Je vous écris à propos d'un incident
que j'ai vécu il y a trois ans. Je sortais
juste d'une école de commerce et je postulais
pour un emploi dans une grande entreprise très
respectée. Je possédais tous les diplômes
et les qualifications requises, et j'étais
confiant. Alors j'ai décidé d'apporter
ma candidature moi-même pour faire bonne impression.
L'entreprise m'a répondu
que je recevrais une réponse dans un mois.
J'ai attendu deux mois, puis j'ai décidé
de retirer ma candidature. J'étais déçu
mais, en même temps, je voulais connaître
les raisons de ce silence.
Je me suis rendu dans cette entreprise
pour la seconde fois, afin d'avoir un entretien avec
le directeur. Il étais assis derrière
une table couverte de papiers et me demanda pourquoi
j'avais retiré ma candidature. Alors je lui
répondis que je n'avais pas eu de réponse.
Il attrapa deux piles de dossiers et me demanda mon
nom. Je lui donnai mon nom, il parut surpris et me
demanda d'où je venais.
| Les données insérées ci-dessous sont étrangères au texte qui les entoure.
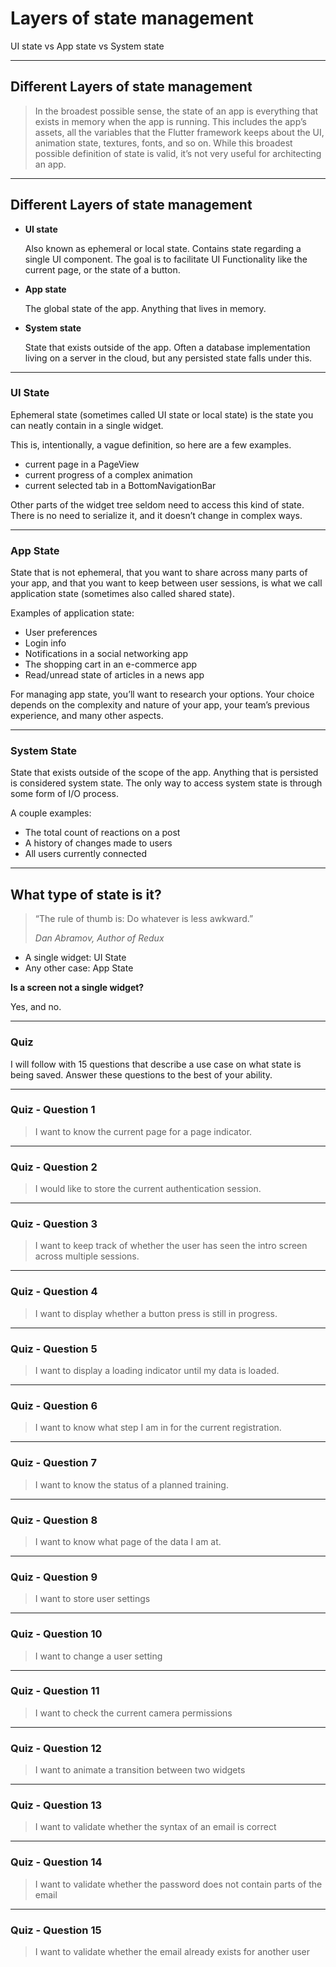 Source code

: # Layers of state management 
UI state vs App state vs System state

---
## Different Layers of state management

> In the broadest possible sense, the state of an app is everything that exists in memory when the app is running. This includes the app’s assets, all the variables that the Flutter framework keeps about the UI, animation state, textures, fonts, and so on. While this broadest possible definition of state is valid, it’s not very useful for architecting an app.

---
## Different Layers of state management

- **UI state**
  
  Also known as ephemeral or local state. Contains state regarding a single UI component. The goal is to facilitate UI Functionality like the current page, or the state of a button.

- **App state**
  
  The global state of the app. Anything that lives in memory. 

- **System state**

  State that exists outside of the app. Often a database implementation living on a server in the cloud, but any persisted state falls under this.


---
### UI State

Ephemeral state (sometimes called UI state or local state) is the state you can neatly contain in a single widget.

This is, intentionally, a vague definition, so here are a few examples.

- current page in a PageView
- current progress of a complex animation
- current selected tab in a BottomNavigationBar

Other parts of the widget tree seldom need to access this kind of state. There is no need to serialize it, and it doesn’t change in complex ways.


---
### App State

State that is not ephemeral, that you want to share across many parts of your app, and that you want to keep between user sessions, is what we call application state (sometimes also called shared state).

Examples of application state:

- User preferences
- Login info
- Notifications in a social networking app
- The shopping cart in an e-commerce app
- Read/unread state of articles in a news app

For managing app state, you’ll want to research your options. Your choice depends on the complexity and nature of your app, your team’s previous experience, and many other aspects.

---
### System State

State that exists outside of the scope of the app. Anything that is persisted is considered system state. The only way to access system state is through some form of I/O process.

A couple examples:
- The total count of reactions on a post
- A history of changes made to users
- All users currently connected

---
## What type of state is it?

> “The rule of thumb is: Do whatever is less awkward.”
> 
> _Dan Abramov, Author of Redux_

- A single widget: UI State
- Any other case: App State

**Is a screen not a single widget?**

Yes, and no.

---
### Quiz

I will follow with 15 questions that describe a use case on what state is being saved. Answer these questions to the best of your ability.

---
### Quiz - Question 1

> I want to know the current page for a page indicator.

---
### Quiz - Question 2

> I would like to store the current authentication session.

---
### Quiz - Question 3

> I want to keep track of whether the user has seen the intro screen across multiple sessions.

---
### Quiz - Question 4

> I want to display whether a button press is still in progress.

---
### Quiz - Question 5

> I want to display a loading indicator until my data is loaded.

---
### Quiz - Question 6

> I want to know what step I am in for the current registration.

---
### Quiz - Question 7

> I want to know the status of a planned training.

---
### Quiz - Question 8

> I want to know what page of the data I am at.

---
### Quiz - Question 9

> I want to store user settings

---
### Quiz - Question 10

> I want to change a user setting

---
### Quiz - Question 11

> I want to check the current camera permissions

---
### Quiz - Question 12

> I want to animate a transition between two widgets

---
### Quiz - Question 13

> I want to validate whether the syntax of an email is correct

---
### Quiz - Question 14

> I want to validate whether the password does not contain parts of the email

---
### Quiz - Question 15

> I want to validate whether the email already exists for another user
Je compris que dans
l'une des piles se trouvaient les dossiers des candidats
avec des noms danois et, dans l'autre, les dossiers
des «étrangers».
A ce moment, je compris son air étonné.
A cause de mes yeux bleus et de mes cheveux blonds,
il avait crû que j'étais danois mais,
d'après mon dossier, j'étais étranger.
Cette expérience m'a fait prendre
conscience de l'existence du racisme, même dans
les entreprises renommées supposées
avoir une main-d'oeuvre intelligente.
Nikola Bobann, Danemark
Bonjour ! Mon nom est Juliana Violari.
Je suis de Chypre, j'ai 18 ans et je suis moitié
catholique, moitié orthodoxe. Mais il n'y a
pas que ça. Je suis aussi née de parents
qui vivent dans la zone turque depuis 1974. Pour mes
études, je suis venue dans la partie sud de
l'île. Lorsque j'avais 12 ans, j'ai quitté
la maison pour aller à l'école à
Nicosie. Je ne pouvais rendre visite à ma famille
que pendant les congés scolaires, à
Pâques, à Noël et pendant les vacances
d'été. C'est ainsi que les choses se
sont passées jusqu'à mes 17 ans. Mais,
depuis l'année dernière, je n'ai plus
le droit de rendre visite à ma famille. Mes
parents ont le droit de venir me voir, moi, ainsi
que mes frères et soeurs, une fois par mois.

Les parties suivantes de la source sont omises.